● **Listed records**:
*** Begin section ***
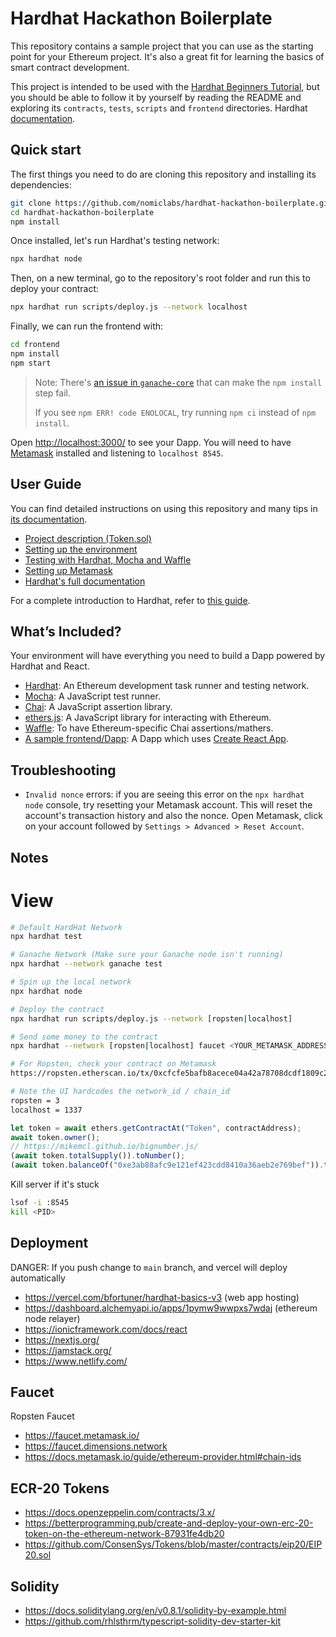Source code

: # Hardhat Hackathon Boilerplate

This repository contains a sample project that you can use as the starting point
for your Ethereum project. It's also a great fit for learning the basics of
smart contract development.

This project is intended to be used with the
[Hardhat Beginners Tutorial](https://hardhat.org/tutorial), but you should be
able to follow it by yourself by reading the README and exploring its
`contracts`, `tests`, `scripts` and `frontend` directories. Hardhat [documentation](https://hardhat.org/getting-started/).

## Quick start

The first things you need to do are cloning this repository and installing its
dependencies:

```sh
git clone https://github.com/nomiclabs/hardhat-hackathon-boilerplate.git
cd hardhat-hackathon-boilerplate
npm install
```

Once installed, let's run Hardhat's testing network:

```sh
npx hardhat node
```

Then, on a new terminal, go to the repository's root folder and run this to
deploy your contract:

```sh
npx hardhat run scripts/deploy.js --network localhost
```

Finally, we can run the frontend with:

```sh
cd frontend
npm install
npm start
```

> Note: There's [an issue in `ganache-core`](https://github.com/trufflesuite/ganache-core/issues/650) that can make the `npm install` step fail. 
>
> If you see `npm ERR! code ENOLOCAL`, try running `npm ci` instead of `npm install`.

Open [http://localhost:3000/](http://localhost:3000/) to see your Dapp. You will
need to have [Metamask](https://metamask.io) installed and listening to
`localhost 8545`.

## User Guide

You can find detailed instructions on using this repository and many tips in [its documentation](https://hardhat.org/tutorial).

- [Project description (Token.sol)](https://hardhat.org/tutorial/4-contracts/)
- [Setting up the environment](https://hardhat.org/tutorial/1-setup/)
- [Testing with Hardhat, Mocha and Waffle](https://hardhat.org/tutorial/5-test/)
- [Setting up Metamask](https://hardhat.org/tutorial/8-frontend/#setting-up-metamask)
- [Hardhat's full documentation](https://hardhat.org/getting-started/)

For a complete introduction to Hardhat, refer to [this guide](https://hardhat.org/getting-started/#overview).

## What’s Included?

Your environment will have everything you need to build a Dapp powered by Hardhat and React.

- [Hardhat](https://hardhat.org/): An Ethereum development task runner and testing network.
- [Mocha](https://mochajs.org/): A JavaScript test runner.
- [Chai](https://www.chaijs.com/): A JavaScript assertion library.
- [ethers.js](https://docs.ethers.io/ethers.js/html/): A JavaScript library for interacting with Ethereum.
- [Waffle](https://github.com/EthWorks/Waffle/): To have Ethereum-specific Chai assertions/mathers.
- [A sample frontend/Dapp](./frontend): A Dapp which uses [Create React App](https://github.com/facebook/create-react-app).

## Troubleshooting

- `Invalid nonce` errors: if you are seeing this error on the `npx hardhat node`
  console, try resetting your Metamask account. This will reset the account's
  transaction history and also the nonce. Open Metamask, click on your account
  followed by `Settings > Advanced > Reset Account`.

## Notes

# View

```bash
# Default HardHat Network
npx hardhat test

# Ganache Network (Make sure your Ganache node isn't running)
npx hardhat --network ganache test

# Spin up the local network
npx hardhat node

# Deploy the contract
npx hardhat run scripts/deploy.js --network [ropsten|localhost]

# Send some money to the contract
npx hardhat --network [ropsten|localhost] faucet <YOUR_METAMASK_ADDRESS>

# For Ropsten, check your contract on Metamask
https://ropsten.etherscan.io/tx/0xcfcfe5bafb8acece04a42a78708dcdf1809c2cfd1a50f878d04232588bbdd8db

# Note the UI hardcodes the network_id / chain_id
ropsten = 3
localhost = 1337
```

```js
let token = await ethers.getContractAt("Token", contractAddress);
await token.owner();
// https://mikemcl.github.io/bignumber.js/
(await token.totalSupply()).toNumber();
(await token.balanceOf("0xe3ab88afc9e121ef423cdd8410a36aeb2e769bef")).toNumber();
```

Kill server if it's stuck
```bash
lsof -i :8545
kill <PID>
```

## Deployment

DANGER: If you push change to `main` branch, and vercel will deploy automatically

* https://vercel.com/bfortuner/hardhat-basics-v3 (web app hosting)
* https://dashboard.alchemyapi.io/apps/1pymw9wwpxs7wdaj (ethereum node relayer)
* https://ionicframework.com/docs/react
* https://nextjs.org/
* https://jamstack.org/
* https://www.netlify.com/

## Faucet
Ropsten Faucet

* https://faucet.metamask.io/
* https://faucet.dimensions.network
* https://docs.metamask.io/guide/ethereum-provider.html#chain-ids


## ECR-20 Tokens

* https://docs.openzeppelin.com/contracts/3.x/
* https://betterprogramming.pub/create-and-deploy-your-own-erc-20-token-on-the-ethereum-network-87931fe4db20
* https://github.com/ConsenSys/Tokens/blob/master/contracts/eip20/EIP20.sol

## Solidity

* https://docs.soliditylang.org/en/v0.8.1/solidity-by-example.html
* https://github.com/rhlsthrm/typescript-solidity-dev-starter-kit
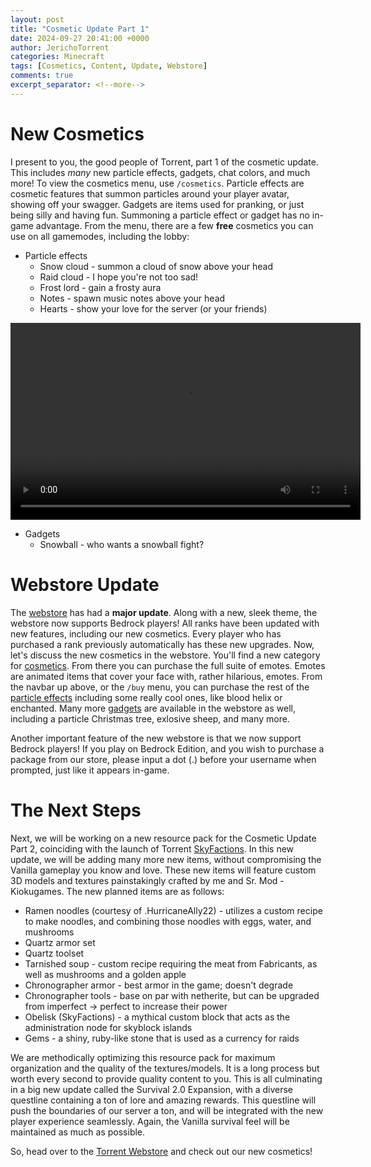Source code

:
 ```yaml
---
layout: post
title: "Cosmetic Update Part 1"
date: 2024-09-27 20:41:00 +0000
author: JerichoTorrent
categories: Minecraft
tags: [Cosmetics, Content, Update, Webstore]
comments: true
excerpt_separator: <!--more-->
---
```


# New Cosmetics  

I present to you, the good people of Torrent, part 1 of the cosmetic update. This includes *many* new particle effects, gadgets, chat colors, and much more! To view the cosmetics menu, use `/cosmetics`. Particle effects are cosmetic features that summon particles around your player avatar, showing off your swagger. Gadgets are items used for pranking, or just being silly and having fun. Summoning a particle effect or gadget has no in-game advantage. From the menu, there are a few **free** cosmetics you can use on all gamemodes, including the lobby:
- Particle effects
  - Snow cloud - summon a cloud of snow above your head
  - Raid cloud - I hope you're not too sad!
  - Frost lord - gain a frosty aura
  - Notes - spawn music notes above your head
  - Hearts - show your love for the server (or your friends)
<!--more-->

<video width="560" height="315" controls>
  <source src="/assets/frostlord.mp4" type="video/mp4" />
  Your browser does not support this video. Maybe try using a different browser?
</video>

- Gadgets
  - Snowball - who wants a snowball fight?

# Webstore Update  

The [webstore](https://torrent.tebex.io) has had a **major update**. Along with a new, sleek theme, the webstore now supports Bedrock players! All ranks have been updated with new features, including our new cosmetics. Every player who has purchased a rank previously automatically has these new upgrades. Now, let's discuss the new cosmetics in the webstore. You'll find a new category for [cosmetics](https://torrent.tebex.io/cosmetics). From there you can purchase the full suite of emotes. Emotes are animated items that cover your face with, rather hilarious, emotes. From the navbar up above, or the `/buy` menu, you can purchase the rest of the [particle effects](https://torrent.tebex.io/particle-effects) including some really cool ones, like blood helix or enchanted. Many more [gadgets](https://torrent.tebex.io/gadgets) are available in the webstore as well, including a particle Christmas tree, exlosive sheep, and many more.

Another important feature of the new webstore is that we now support Bedrock players! If you play on Bedrock Edition, and you wish to purchase a package from our store, please input a dot (.) before your username when prompted, just like it appears in-game.

# The Next Steps  

Next, we will be working on a new resource pack for the Cosmetic Update Part 2, coinciding with the launch of Torrent [SkyFactions](https://blog.torrentsmp.com/2024/09/17/SkyFactions/). In this new update, we will be adding many more new items, without compromising the Vanilla gameplay you know and love. These new items will feature custom 3D models and textures painstakingly crafted by me and Sr. Mod - Kiokugames. The new planned items are as follows:
- Ramen noodles (courtesy of .HurricaneAlly22) - utilizes a custom recipe to make noodles, and combining those noodles with eggs, water, and mushrooms
- Quartz armor set
- Quartz toolset
- Tarnished soup - custom recipe requiring the meat from Fabricants, as well as mushrooms and a golden apple
- Chronographer armor - best armor in the game; doesn't degrade
- Chronographer tools - base on par with netherite, but can be upgraded from imperfect -> perfect to increase their power
- Obelisk (SkyFactions) - a mythical custom block that acts as the administration node for skyblock islands
- Gems - a shiny, ruby-like stone that is used as a currency for raids

We are methodically optimizing this resource pack for maximum organization and the quality of the textures/models. It is a long process but worth every second to provide quality content to you. This is all culminating in a big new update called the Survival 2.0 Expansion, with a diverse questline containing a ton of lore and amazing rewards. This questline will push the boundaries of our server a ton, and will be integrated with the new player experience seamlessly. Again, the Vanilla survival feel will be maintained as much as possible.

So, head over to the [Torrent Webstore](https://torrent.tebex.io) and check out our new cosmetics!
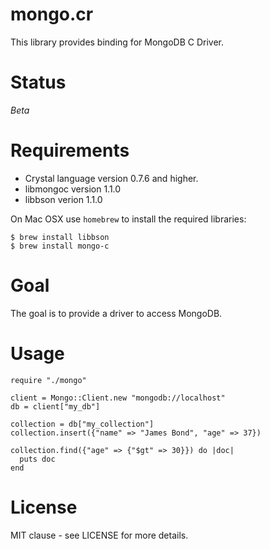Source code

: # mongo.cr

This library provides binding for MongoDB C Driver.

# Status

*Beta*

# Requirements

- Crystal language version 0.7.6 and higher.
- libmongoc version 1.1.0
- libbson verion 1.1.0

On Mac OSX use `homebrew` to install the required libraries:

```
$ brew install libbson
$ brew install mongo-c
```

# Goal

The goal is to provide a driver to access MongoDB.

# Usage

```crystal
require "./mongo"

client = Mongo::Client.new "mongodb://localhost"
db = client["my_db"]

collection = db["my_collection"]
collection.insert({"name" => "James Bond", "age" => 37})

collection.find({"age" => {"$gt" => 30}}) do |doc|
  puts doc
end
```

# License

MIT clause - see LICENSE for more details.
*** End section ***
● **What you need to do**: Lines of the material above that contain the string "love" must be counted; respond with the total alone.

● **Reply to the task**: 2